Fabrication of Comb-Driven Resonators with Submicrometer Features Patterned Using Electron Beam Lithography

S. W. Pang and J. W. Weigold
University of Michigan, Ann Arbor, Michigan 48109-2122, USA

To obtain submicrometer features in Si, direct write electron beam lithography was used to lift off an evaporated Ni mask. Polymethylmethacrylate (PMMA) with 950 K molecular weight in a 6% anisol solution was spun on a Si wafer. The resist was baked at 150 degrees C for 30 min giving a final resist thickness of 300 nm. The resist was then exposed to a 50 kV electron beam with a typical dose of 182.7 uC/cm2. Proximity correction was used in order to account for electron scattering and secondary electrons. The exposed resist was then developed in a 1:1 solution of methylisobutylketone (MIBK) and isopropyl alcohol (IPA) for 1 min followed by a 1 min rinse in IPA. Next a 5/170 nm Ti/Ni layer was evaporated onto the wafer in order to serve as the dry etch mask. The metal was then lifted off in acetone to leave a patterned metal mask. The samples were finally etched in the ICP source at 80 W source power and 100W stage power at 1 mTorr with 10 sccm of Cl2 flow and a source to sample distance of 13 cm.

An etch condition has been developed in an inductively coupled plasma (ICP) source in order to etch submicrometer features in Si. A Cl2 chemistry was used to etch the small trenches. Chlorine does not spontaneously react with Si and therefore etching of Si is thought to proceed by an ion assisted reaction. Species of chlorine adsorb onto the surface of the Si and the incoming ions impinge on the surface, providing enough energy for the reaction products to desorb, which removes the Si. This chemistry does not rely on passivation of the sidewalls of the trench such as often is required in fluorine chemistries due to the high lateral etch rate as fluorine spontaneously reacts with the Si. For narrow trenches, it is difficult to maintain passivated sidewalls without plugging up the trench completely. This advantage of chlorine chemistry has allowed very narrow trenches to be etched in Si to relatively large depths. Figure 1 shows the etch rate and selectivity variation with stage rf power. The samples were etched with 70 W source power at 1 mTorr with 10 sccm of Cl2 flow and a source to sample distance of 13 cm while the rf power to the stage was varied. As the stage power is increased from 80 to 200 W, the etch rate increases from 32 to 81 nm/min while the selectivity to a Ni mask decreases from 36 to 19. The |Vdc| increased from 200 to 330 V as the stage power was increased from 80 to 200 W. The increase in stage power increases the energy of the ions impinging on the substrate. This causes an increase in the physical sputtering component of the etch relative to the chemical component. Since the ion energy increases, the etch rate of the Si increases. However, since the physical component of the etch increases with increasing stage power, the selectivity decreases also. The selectivity of the etch is an extremely important factor because it determines the depth of trenches which can be etched, which in turn determines the thickness of the resonators that are fabricated. Ni masks as thick as 0.17 um have been lifted off with 0.1 um features. However, as the mask thickness is increased, it gets harder to lift off small features. Also, high stress in the evaporated Ni film makes it difficult to lift off a homogenous Ni mask greater than about 0.2 um. For Ni masks thicker than this, alternating layers of Ti and Ni must be evaporated so that the stress in the Ni film can be reduced.

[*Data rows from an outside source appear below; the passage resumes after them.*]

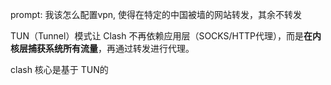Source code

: prompt: 我该怎么配置vpn, 使得在特定的中国被墙的网站转发，其余不转发

TUN（Tunnel）模式让 Clash 不再依赖应用层（SOCKS/HTTP代理），而是**在内核层捕获系统所有流量**，再通过转发进行代理。

clash 核心是基于 TUN的

### 


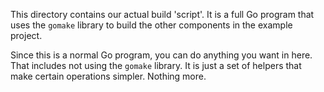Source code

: This directory contains our actual build 'script'. It is a full Go program that uses the `gomake` library to build the other components in the example project.

Since this is a normal Go program, you can do anything you want in here. That includes not using the `gomake` library. It is just a set of helpers that make certain operations simpler. Nothing more.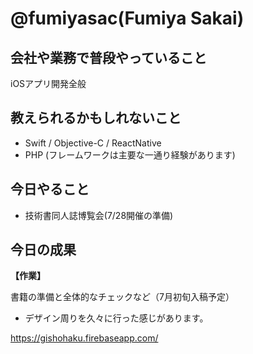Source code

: # @fumiyasac(Fumiya Sakai)

## 会社や業務で普段やっていること

iOSアプリ開発全般

## 教えられるかもしれないこと

+ Swift / Objective-C / ReactNative
+ PHP (フレームワークは主要な一通り経験があります)

## 今日やること

+ 技術書同人誌博覧会(7/28開催の準備)

## 今日の成果

__【作業】__

書籍の準備と全体的なチェックなど（7月初旬入稿予定）

+ デザイン周りを久々に行った感じがあります。

https://gishohaku.firebaseapp.com/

Released cantilevered beams and resonators were fabricated. Dry etching was done in the ICP source using 70 W source power and 100 W stage power at 1 mTorr with 10 sccm of Cl2 flow and a source to sample distance of 13 cm. Released cantilevered beams that are 500 um long and 3.1 um thick with gaps between beams of 0.1 um have been fabricated and are shown in Fig. 2. This large depth with small gaps gives an aspect ratio of 31. Comb driven clamped-clamped beam resonators have been fabricated and a micrograph of a 3.1 um thick resonator is shown in Fig. 3. The resonant beam is 400 um long and 2 um wide with an electrostatic comb drive attached to one side of the beam for driving the resonator. A close-up of the comb drive is shown in Fig. 4. The comb fingers are 3.1 um thick and 1.7 um wide with 0.2 um wide gaps between comb fingers for an aspect ratio of 15.5. As can be seen from the micrograph, a vertical profile is achieved which allows the capacitor formed between comb fingers to be easily modeled as a parallel plate.

There are many tradeoffs in choosing lateral over vertical micromechanical resonators for signal processing applications. With vertical resonators, which resonate out of the plane of the substrate, the gap between the resonant element and transduction electrodes is usually determined by the thickness of the sacrificial layer. It is relatively straightforward to grow thin films in the integrated circuit industry and vertical resonators with capacitive gaps smaller than 20 nm have been demonstrated. However, careful measures must be taken to prevent the structure from sticking down to the substrate such as release at the critical point and careful cleaning to prevent particles from shorting out the gap. The topography of the resonators can also be affected by the layers below them and simple beam geometries cannot always be easily achieved. Also, with lateral resonators, the capacitive gap used to drive and sense motion in the structure is set by dry etching. Dry etching can achieve very vertical profiles and structures can be made stiff in the vertical direction while compliant springs can be fabricated in the lateral direction which can reduce stiction problems. Research still must be done in order to be able to fabricate devices with vertical submicrometer capacitive gaps and reasonable thicknesses to maximize the output signal.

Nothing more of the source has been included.